Publié par Jean-david Boussemaer

En résonance avec l’exposition « Airs de Paris », organisée du 25 avril au 15 août 2007 au Centre Pompidou, l’ethnologue Michel Agier et l'artiste Valérie Jouve s'expriment sur les foules qui peuplent la ville au quotidien.



L’air de la ville rend-il libre ? Selon Michel Agier, la ville est une structure organisationnelle dans laquelle s’entrecroisent des foules de solitudes. Face à elle, il ne s’agit pas d’être nostalgique, ni de déplorer la perte des liens humains (…), mais il convient de formuler une ethnologie sur les nouvelles conditions, les chemins de traverse, les moyens de construire les à-côtés, d’expérimenter les entre-deux…

Au sein de la ville, certains individus expérimentent l’hyper-protection, tandis que d’autres subissent l’hyper-expulsion. Un immense apartheid frappe notre planète : alors que naissent des zones ultra protégées pour les hommes les plus riches, des zones précaires (zones de transit, bidonvilles, favelas…) sont reléguées dans les marges, dans les périphéries les plus pauvres. A l’heure actuelle, on estime à 250'000 le nombre de bidonvilles dans le monde, des camps se stabilisent en Algérie, en Tanzanie, au Tchad (…) et d’autres camps, situés  aux zones frontières, participent à la rétention des migrants. Leurs habitants vivent dans un présent qui dure, montent des ghettos, et en perturbent la vie sociale. La ville est un lieu où circulent des fluides - mémoires, images, fictions… - et où des identités locales parviennent à s’enraciner, même à partir de rien.

« Il faut intervenir d’urgence », « bâtir un plan d’urgence », lancent les hommes politiques. L’humanitaire devient roi - tout autant dans les pays éloignés que dans les zones de proximité (en France, les organisations non gouvernementales jouent un rôle de tampon entre un état répressif et les personnes démunies) – et permet aux états de garder le contrôle sur les interstices, les zones mises au ban (les habitants des « banlieues »), ceux qui n’ont pas le droit à la ville…
 

Dans son film Grand Littoral (extraits), Valérie Jouve réunit des amis rencontrés lors de précédentes prises de vues, ayant tous un lien avec le lieu marseillais, et tente de montrer l’expérience qu’ils en ont. Elle souhaite plus nous faire sentir les choses qu’affirmer des faits.
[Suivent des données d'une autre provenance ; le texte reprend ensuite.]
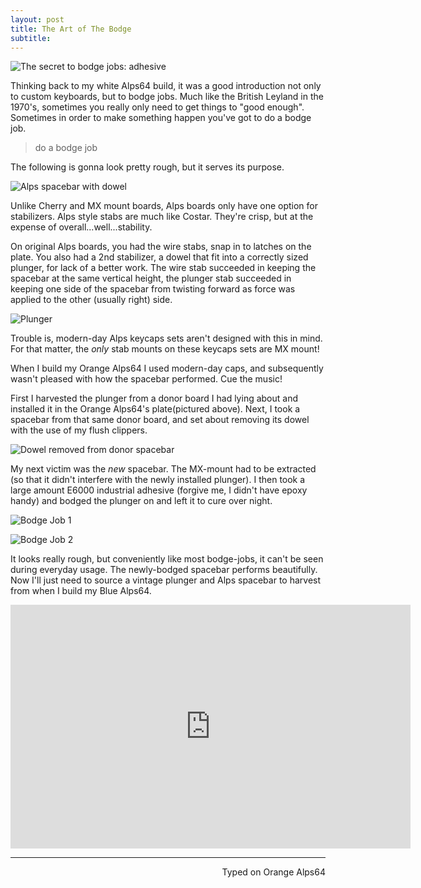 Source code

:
 ```yaml
---
layout: post
title: The Art of The Bodge 
subtitle:
---
```

![The secret to bodge jobs: adhesive](http://imgur.com/8lX6APT.jpg)

Thinking back to my white Alps64 build, it was a good introduction not only to custom keyboards, but to bodge jobs. Much like the British Leyland in the 1970's, sometimes you really only need to get things to "good enough". Sometimes in order to make something happen you've got to do a bodge job.

> do a bodge job 

The following is gonna look pretty rough, but it serves its purpose.

![Alps spacebar with dowel](http://imgur.com/NFmrBYL.jpg)

Unlike Cherry and MX mount boards, Alps boards only have one option for stabilizers. Alps style stabs are much like Costar. They're crisp, but at the expense of overall...well...stability.

On original Alps boards, you had the wire stabs, snap in to latches on the plate. You also had a 2nd stabilizer, a dowel that fit into a correctly sized plunger, for lack of a better work. The wire stab succeeded in keeping the spacebar at the same vertical height, the plunger stab succeeded in keeping one side of the spacebar from twisting forward as force was applied to the other (usually right) side.

![Plunger](http://imgur.com/P32kMoa.jpg)

Trouble is, modern-day Alps keycaps sets aren't designed with this in mind. For that matter, the _only_ stab mounts on these keycaps sets are MX mount!

When I build my Orange Alps64 I used modern-day caps, and subsequently wasn't pleased with how the spacebar performed. Cue the music!

First I harvested the plunger from a donor board I had lying about and installed it in the Orange Alps64's plate(pictured above). Next, I took a spacebar from that same donor board, and set about removing its dowel with the use of my flush clippers.

![Dowel removed from donor spacebar](http://imgur.com/FJANJLX.jpg)

My next victim was the _new_ spacebar. The MX-mount had to be extracted (so that it didn't interfere with the newly installed plunger). I then took a large amount E6000 industrial adhesive (forgive me, I didn't have epoxy handy) and bodged the plunger on and left it to cure over night.

![Bodge Job 1](http://imgur.com/kt5PvLZ.jpg)

![Bodge Job 2](http://imgur.com/jxIF7IC.jpg)

It looks really rough, but conveniently like most bodge-jobs, it can't be seen during everyday usage. The newly-bodged spacebar performs beautifully. Now I'll just need to source a vintage plunger and Alps spacebar to harvest from when I build my Blue Alps64.

<div class="video-container"><iframe title="YouTube video player" class="youtube-player" type="text/html"
width="640" height="390" src="http://www.youtube.com/embed/iPIxrurTgbg"
frameborder="0" allowFullScreen></iframe></div>

---
<p align="right">Typed on Orange Alps64</p>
Valérie Jouve estime qu’on a trop pensé la ville (implantation des routes, des collèges…) et qu’en même temps jaillit un peu partout un impensé (dans son film, un individu franchit les barrières d’une voie rapide…). Ce dépassement des interdits constitue un terreau potentiel pour la création et les scènes de contestation. Actuellement, en période de fracture sociale, il lui semble important de s’interroger sur le comment la pensée dominante peut être nourrie de ces brins. Il lui parait également nécessaire que les autorités laissent émerger ces tentatives de fabrication de monde, ces nouvelles formes d’échanges.

Faut-il montrer les blessures plutôt qu’avoir tendance à les maquiller comme on le voit souvent dans l’art contemporain ? Pour Valérie Jouve qui mène un travail poétique cassant le narratif, il faut éviter de suggérer qu’on va au bout des choses. Le public ne reçoit plus les images comme il y a quarante ans : la télévision délivre de plus en plus de l’énonciation de la réalité… L’artiste préfère, quant à elle, mettre en avant des idées et poser des questions afin d'entraîner ses spectateurs dans une expérience physique.